**Brief:** Where a line below includes the word "bashrc", copy that line.

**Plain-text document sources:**

------------------------------------------------------------------------

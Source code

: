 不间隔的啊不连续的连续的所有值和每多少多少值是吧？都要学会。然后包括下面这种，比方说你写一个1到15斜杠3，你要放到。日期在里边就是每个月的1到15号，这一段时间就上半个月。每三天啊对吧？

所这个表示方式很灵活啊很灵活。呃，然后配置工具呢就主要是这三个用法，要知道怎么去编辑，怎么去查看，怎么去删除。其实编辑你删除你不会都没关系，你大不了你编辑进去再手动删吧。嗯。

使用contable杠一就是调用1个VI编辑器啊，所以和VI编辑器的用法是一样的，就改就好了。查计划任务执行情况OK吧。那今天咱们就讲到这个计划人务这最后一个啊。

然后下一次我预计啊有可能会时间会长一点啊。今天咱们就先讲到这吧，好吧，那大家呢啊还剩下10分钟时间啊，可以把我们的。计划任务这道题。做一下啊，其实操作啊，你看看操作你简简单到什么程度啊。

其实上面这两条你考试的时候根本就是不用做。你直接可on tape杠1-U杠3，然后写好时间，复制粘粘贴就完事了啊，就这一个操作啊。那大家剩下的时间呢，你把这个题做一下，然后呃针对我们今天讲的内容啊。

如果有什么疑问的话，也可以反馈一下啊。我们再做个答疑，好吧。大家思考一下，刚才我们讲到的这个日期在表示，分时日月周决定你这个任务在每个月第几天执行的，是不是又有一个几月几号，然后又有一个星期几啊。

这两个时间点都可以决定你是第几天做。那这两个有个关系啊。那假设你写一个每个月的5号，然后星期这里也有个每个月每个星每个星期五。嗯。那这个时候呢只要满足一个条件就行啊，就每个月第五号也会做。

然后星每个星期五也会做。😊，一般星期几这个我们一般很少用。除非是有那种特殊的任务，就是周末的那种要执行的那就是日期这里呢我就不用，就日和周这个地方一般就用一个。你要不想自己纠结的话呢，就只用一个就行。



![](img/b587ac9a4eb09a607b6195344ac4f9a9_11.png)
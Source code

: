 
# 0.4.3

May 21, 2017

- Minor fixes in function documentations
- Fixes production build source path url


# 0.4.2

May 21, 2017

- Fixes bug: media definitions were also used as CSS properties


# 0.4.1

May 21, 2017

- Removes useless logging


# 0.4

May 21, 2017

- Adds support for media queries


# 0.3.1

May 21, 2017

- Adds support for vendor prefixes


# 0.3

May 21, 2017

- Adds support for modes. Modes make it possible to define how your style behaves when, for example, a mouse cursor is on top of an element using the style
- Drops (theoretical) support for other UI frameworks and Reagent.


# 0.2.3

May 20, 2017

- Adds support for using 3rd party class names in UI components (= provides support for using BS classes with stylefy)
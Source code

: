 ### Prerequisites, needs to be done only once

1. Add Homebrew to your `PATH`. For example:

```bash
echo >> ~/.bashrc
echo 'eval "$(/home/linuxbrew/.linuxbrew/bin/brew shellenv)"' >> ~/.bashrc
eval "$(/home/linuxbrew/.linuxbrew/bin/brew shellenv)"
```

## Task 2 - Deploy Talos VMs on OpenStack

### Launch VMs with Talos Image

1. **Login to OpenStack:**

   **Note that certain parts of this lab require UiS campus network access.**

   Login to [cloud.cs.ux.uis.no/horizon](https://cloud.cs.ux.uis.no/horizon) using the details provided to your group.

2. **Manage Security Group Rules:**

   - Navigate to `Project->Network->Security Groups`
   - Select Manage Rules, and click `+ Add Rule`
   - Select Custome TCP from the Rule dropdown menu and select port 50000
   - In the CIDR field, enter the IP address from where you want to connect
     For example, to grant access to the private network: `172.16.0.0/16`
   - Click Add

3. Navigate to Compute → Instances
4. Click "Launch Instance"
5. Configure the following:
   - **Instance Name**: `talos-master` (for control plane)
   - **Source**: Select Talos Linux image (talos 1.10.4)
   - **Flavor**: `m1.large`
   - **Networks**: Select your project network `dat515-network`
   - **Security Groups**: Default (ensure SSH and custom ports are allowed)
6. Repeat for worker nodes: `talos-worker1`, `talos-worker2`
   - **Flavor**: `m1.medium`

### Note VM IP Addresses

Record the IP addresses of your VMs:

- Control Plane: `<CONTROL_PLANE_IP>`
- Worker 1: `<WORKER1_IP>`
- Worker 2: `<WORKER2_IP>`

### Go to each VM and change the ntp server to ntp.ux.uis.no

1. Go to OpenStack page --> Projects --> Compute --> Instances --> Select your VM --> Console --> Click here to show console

------------------------------------------------------------------------

**Solution:**
echo >> ~/.bashrc
echo 'eval "$(/home/linuxbrew/.linuxbrew/bin/brew shellenv)"' >> ~/.bashrc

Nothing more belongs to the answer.